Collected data
----------------------------------------
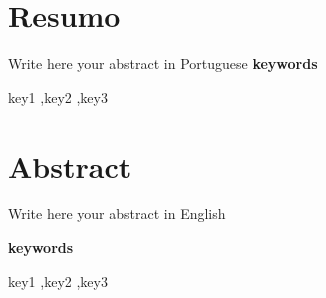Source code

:\chapter*{Resumo}

Write here your abstract in Portuguese
\textbf{keywords} \begin{keyword}key1 \sep key2 \sep key3 \end{keyword}
\par
\chapter*{Abstract}
Write here your abstract in English
\par
\textbf{keywords} \begin{keyword}key1 \sep key2 \sep key3 \end{keyword}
----------------------------------------
The task
Working down the entries above, count each line in which "here" occurs, and state only the resulting number.

Exercise solution
2